Ivoire — Wikipédia

Ivoire
Ivoire travaillé

L'ivoire est une substance dure, blanche, opaque qui est la matière principale des dents et des défenses d'animaux comme l'éléphant, l'hippopotame, le morse, le narval, le cachalot ou le phacochère. En France, le mot « ivoire » s'applique préférentiellement (et commercialement) à l'ivoire d'éléphant ou de mammouth[1].
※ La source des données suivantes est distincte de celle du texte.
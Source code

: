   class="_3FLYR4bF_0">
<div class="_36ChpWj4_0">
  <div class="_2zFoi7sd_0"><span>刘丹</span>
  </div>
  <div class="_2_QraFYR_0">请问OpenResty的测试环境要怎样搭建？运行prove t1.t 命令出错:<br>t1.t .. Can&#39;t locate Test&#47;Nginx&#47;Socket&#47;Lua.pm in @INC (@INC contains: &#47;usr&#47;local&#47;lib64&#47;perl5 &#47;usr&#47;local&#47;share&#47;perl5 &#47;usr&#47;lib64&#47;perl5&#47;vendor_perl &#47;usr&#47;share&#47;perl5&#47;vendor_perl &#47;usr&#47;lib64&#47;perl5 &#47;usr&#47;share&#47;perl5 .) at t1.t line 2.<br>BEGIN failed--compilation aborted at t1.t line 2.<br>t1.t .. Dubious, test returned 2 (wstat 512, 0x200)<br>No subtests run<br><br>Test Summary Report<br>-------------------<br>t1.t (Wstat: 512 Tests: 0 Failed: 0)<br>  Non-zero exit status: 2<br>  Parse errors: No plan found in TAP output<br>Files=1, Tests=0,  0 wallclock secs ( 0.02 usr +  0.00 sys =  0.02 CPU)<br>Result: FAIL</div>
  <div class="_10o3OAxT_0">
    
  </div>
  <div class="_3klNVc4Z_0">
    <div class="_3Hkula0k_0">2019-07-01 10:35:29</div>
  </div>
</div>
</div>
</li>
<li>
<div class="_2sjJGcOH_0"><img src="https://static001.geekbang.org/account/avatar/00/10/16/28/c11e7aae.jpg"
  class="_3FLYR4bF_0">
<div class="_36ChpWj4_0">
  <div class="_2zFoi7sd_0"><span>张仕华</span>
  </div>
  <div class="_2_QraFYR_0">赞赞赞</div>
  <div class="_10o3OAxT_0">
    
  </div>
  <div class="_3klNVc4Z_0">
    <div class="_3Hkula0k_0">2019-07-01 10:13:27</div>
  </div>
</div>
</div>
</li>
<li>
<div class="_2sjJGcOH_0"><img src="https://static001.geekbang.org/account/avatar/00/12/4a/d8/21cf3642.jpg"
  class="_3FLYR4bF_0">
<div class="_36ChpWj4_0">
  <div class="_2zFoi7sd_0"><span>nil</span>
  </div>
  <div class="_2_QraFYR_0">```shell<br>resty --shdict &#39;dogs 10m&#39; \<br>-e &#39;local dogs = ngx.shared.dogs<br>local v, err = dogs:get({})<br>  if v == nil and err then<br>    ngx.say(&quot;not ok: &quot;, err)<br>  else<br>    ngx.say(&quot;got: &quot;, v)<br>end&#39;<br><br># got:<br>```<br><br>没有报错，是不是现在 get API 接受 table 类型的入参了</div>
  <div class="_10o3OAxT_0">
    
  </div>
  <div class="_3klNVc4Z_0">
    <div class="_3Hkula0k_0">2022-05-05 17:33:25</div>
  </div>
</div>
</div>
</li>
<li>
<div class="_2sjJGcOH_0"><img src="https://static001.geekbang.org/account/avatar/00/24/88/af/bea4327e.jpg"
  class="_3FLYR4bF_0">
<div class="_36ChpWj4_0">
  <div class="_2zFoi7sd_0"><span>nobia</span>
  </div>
Depuis la préhistoire, l'homme taille et sculpte l'ivoire : la Dame de Brassempouy est un fragment de statuette en ivoire daté du Paléolithique supérieur (Gravettien, - 29 / - 22 000 BP). Avant l'introduction du plastique, l'ivoire était utilisé pour fabriquer des objets usuels : billes de billard (de nos jours, elles sont faites de bakélite) , touches de piano, boutons, éventails, manches de couvert ou reliures de livres.

La composition chimique des dents et des défenses des mammifères est la même quelle que soit l'espèce considérée. L'ivoire est composé de dentine et résulte d'une minéralisation de la matrice extracellulaire par les odontoblastes (des cellules présentes dans la pulpe). Une des caractéristiques des défenses d'éléphants, en comparaison de la plupart des dents des autres mammifères, est de ne pas posséder d'émail.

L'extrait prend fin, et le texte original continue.